• _ASSIGNED TASK_: Please find all lines in the data that hold the string "cada" and copy them.

• _EXTRACTED ENTRIES_:

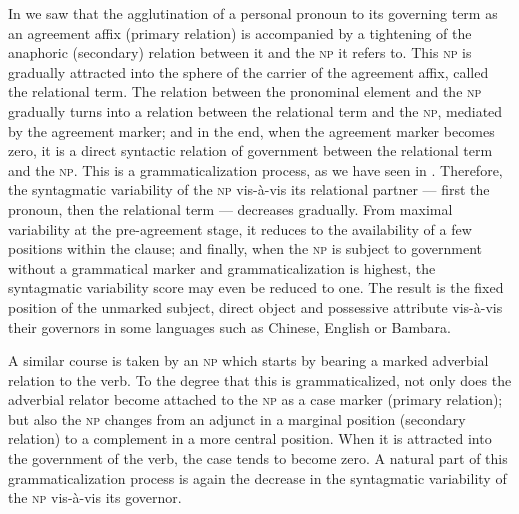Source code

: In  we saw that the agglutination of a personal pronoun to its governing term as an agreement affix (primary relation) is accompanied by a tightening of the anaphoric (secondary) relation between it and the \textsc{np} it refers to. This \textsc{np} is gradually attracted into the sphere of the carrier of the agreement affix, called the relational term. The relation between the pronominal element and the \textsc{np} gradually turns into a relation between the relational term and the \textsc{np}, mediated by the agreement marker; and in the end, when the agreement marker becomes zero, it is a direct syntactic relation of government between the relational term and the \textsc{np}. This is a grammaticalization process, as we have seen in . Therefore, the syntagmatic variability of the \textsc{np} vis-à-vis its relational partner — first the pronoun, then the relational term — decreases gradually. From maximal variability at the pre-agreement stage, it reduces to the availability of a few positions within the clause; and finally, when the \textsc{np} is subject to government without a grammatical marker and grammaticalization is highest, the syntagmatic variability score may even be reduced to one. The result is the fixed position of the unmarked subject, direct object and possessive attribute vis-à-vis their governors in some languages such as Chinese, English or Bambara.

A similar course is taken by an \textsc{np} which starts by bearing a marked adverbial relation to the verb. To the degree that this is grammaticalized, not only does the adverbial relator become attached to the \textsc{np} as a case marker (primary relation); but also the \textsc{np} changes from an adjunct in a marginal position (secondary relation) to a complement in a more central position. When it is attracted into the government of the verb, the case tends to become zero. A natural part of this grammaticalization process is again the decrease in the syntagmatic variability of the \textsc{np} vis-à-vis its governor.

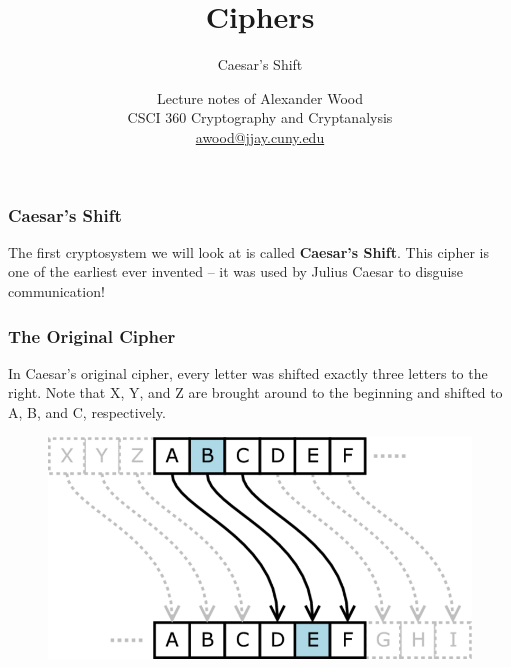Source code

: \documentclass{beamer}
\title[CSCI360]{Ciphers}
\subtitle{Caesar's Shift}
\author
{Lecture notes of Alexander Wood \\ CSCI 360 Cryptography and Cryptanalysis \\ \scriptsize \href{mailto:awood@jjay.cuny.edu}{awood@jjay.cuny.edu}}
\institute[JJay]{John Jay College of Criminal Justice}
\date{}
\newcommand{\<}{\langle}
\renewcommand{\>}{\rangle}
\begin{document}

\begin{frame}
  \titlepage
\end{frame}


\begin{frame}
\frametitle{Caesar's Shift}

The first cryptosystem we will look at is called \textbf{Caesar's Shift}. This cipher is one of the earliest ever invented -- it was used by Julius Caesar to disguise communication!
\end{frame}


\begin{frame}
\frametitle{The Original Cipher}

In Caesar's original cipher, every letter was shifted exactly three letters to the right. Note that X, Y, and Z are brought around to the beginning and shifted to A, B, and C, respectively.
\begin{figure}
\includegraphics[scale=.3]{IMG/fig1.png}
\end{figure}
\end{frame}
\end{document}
==
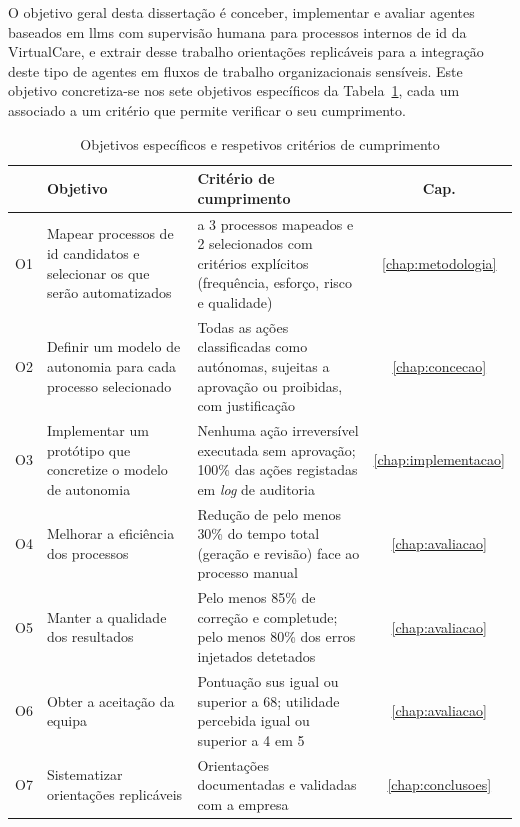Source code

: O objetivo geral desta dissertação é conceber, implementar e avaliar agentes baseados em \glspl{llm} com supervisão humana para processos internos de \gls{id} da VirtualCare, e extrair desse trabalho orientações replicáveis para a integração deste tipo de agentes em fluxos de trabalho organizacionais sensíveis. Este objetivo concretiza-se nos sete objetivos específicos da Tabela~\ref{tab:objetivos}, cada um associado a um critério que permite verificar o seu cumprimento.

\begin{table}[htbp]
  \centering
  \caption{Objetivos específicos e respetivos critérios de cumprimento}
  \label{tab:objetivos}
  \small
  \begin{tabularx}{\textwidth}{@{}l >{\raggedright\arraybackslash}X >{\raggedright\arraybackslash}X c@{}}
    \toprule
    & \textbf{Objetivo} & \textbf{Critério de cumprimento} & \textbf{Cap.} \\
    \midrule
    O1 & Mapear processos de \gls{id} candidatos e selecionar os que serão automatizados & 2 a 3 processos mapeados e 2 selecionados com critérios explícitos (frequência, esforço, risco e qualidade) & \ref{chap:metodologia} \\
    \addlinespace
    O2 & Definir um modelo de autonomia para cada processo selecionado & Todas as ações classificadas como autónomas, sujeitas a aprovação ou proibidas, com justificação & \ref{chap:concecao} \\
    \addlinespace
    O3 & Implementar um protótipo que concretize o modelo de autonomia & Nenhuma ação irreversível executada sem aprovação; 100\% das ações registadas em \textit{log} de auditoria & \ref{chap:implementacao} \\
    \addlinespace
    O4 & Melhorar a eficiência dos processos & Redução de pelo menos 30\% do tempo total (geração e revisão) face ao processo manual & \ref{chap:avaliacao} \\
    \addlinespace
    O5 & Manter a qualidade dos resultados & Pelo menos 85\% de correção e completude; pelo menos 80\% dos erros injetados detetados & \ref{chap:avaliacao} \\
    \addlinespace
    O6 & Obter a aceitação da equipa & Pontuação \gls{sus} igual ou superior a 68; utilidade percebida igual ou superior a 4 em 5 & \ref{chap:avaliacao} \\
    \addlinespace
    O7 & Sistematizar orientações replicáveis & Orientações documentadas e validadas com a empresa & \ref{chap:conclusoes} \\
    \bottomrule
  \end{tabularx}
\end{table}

• _COMPLETED EXERCISE_:
: O objetivo geral desta dissertação é conceber, implementar e avaliar agentes baseados em \glspl{llm} com supervisão humana para processos internos de \gls{id} da VirtualCare, e extrair desse trabalho orientações replicáveis para a integração deste tipo de agentes em fluxos de trabalho organizacionais sensíveis. Este objetivo concretiza-se nos sete objetivos específicos da Tabela~\ref{tab:objetivos}, cada um associado a um critério que permite verificar o seu cumprimento.
    O2 & Definir um modelo de autonomia para cada processo selecionado & Todas as ações classificadas como autónomas, sujeitas a aprovação ou proibidas, com justificação & \ref{chap:concecao} \\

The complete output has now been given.